::: Supplied records :::

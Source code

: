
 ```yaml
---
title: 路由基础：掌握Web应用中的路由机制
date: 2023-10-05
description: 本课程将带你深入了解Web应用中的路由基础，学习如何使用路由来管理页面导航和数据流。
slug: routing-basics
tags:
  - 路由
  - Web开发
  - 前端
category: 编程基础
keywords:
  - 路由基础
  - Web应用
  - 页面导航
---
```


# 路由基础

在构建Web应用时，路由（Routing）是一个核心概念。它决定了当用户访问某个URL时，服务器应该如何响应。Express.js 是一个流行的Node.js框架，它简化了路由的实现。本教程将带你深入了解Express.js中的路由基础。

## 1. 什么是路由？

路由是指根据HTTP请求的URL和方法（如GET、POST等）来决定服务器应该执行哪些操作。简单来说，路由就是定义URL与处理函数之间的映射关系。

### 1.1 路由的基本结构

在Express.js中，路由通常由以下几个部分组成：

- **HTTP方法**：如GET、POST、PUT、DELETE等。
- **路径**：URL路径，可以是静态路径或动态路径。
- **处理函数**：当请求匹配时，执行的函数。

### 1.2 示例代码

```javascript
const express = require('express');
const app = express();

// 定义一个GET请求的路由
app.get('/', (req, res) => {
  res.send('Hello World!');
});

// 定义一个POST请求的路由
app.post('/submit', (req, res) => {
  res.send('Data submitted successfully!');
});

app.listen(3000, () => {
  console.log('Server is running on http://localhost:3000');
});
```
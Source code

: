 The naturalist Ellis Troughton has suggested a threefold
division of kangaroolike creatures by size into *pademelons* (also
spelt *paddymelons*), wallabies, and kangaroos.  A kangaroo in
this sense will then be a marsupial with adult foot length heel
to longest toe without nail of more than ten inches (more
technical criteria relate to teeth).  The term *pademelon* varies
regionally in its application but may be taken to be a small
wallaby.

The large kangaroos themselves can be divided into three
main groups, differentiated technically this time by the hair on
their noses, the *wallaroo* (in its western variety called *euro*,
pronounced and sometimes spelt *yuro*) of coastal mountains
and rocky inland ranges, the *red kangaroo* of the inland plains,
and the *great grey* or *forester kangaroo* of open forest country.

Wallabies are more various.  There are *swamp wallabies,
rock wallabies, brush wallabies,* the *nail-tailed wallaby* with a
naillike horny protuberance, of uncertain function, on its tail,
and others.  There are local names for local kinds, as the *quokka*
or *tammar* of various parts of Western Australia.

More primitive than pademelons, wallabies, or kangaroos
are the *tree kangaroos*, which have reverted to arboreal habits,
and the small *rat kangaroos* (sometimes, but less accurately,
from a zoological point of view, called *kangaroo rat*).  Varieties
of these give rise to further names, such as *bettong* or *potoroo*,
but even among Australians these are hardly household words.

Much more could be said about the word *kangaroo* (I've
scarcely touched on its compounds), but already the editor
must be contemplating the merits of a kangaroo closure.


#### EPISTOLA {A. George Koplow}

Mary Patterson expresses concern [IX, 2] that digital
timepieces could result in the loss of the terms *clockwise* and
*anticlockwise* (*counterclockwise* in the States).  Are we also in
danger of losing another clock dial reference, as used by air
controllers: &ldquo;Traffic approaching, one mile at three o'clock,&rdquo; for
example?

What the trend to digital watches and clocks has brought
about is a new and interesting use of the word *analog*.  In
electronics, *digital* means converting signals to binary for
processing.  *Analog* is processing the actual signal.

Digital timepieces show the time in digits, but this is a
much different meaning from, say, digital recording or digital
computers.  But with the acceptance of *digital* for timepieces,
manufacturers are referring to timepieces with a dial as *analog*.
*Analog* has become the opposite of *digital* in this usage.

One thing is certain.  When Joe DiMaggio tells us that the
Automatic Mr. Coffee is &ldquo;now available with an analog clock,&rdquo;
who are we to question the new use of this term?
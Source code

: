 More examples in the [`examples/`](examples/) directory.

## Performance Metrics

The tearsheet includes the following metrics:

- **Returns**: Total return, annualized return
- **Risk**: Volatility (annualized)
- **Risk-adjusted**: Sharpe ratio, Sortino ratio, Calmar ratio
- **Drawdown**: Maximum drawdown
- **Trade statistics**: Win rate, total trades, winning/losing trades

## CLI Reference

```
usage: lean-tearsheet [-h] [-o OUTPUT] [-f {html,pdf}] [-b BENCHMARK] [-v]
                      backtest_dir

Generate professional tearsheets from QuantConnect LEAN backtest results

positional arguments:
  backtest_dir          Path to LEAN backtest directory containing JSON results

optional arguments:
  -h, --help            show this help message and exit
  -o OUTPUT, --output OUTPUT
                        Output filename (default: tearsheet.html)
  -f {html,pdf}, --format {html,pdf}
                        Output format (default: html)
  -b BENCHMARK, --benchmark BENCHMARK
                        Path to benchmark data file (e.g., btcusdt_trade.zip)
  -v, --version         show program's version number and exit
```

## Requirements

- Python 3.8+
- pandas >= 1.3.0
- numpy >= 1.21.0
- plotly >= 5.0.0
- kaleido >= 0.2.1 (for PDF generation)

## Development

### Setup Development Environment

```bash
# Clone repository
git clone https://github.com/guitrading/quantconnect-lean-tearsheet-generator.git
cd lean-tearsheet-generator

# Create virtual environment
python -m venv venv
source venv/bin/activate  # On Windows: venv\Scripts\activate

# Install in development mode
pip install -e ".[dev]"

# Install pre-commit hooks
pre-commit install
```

:::

Exercise requirements
Would you output, from the records above, exactly the run of lines that starts at the line containing "of these give" and ends at the line containing "about is a new", and only that run?

Answer space
of these give rise to further names, such as *bettong* or *potoroo*,
but even among Australians these are hardly household words.

Much more could be said about the word *kangaroo* (I've
scarcely touched on its compounds), but already the editor
must be contemplating the merits of a kangaroo closure.


#### EPISTOLA {A. George Koplow}

Mary Patterson expresses concern [IX, 2] that digital
timepieces could result in the loss of the terms *clockwise* and
*anticlockwise* (*counterclockwise* in the States).  Are we also in
danger of losing another clock dial reference, as used by air
controllers: &ldquo;Traffic approaching, one mile at three o'clock,&rdquo; for
example?

What the trend to digital watches and clocks has brought
about is a new and interesting use of the word *analog*.  In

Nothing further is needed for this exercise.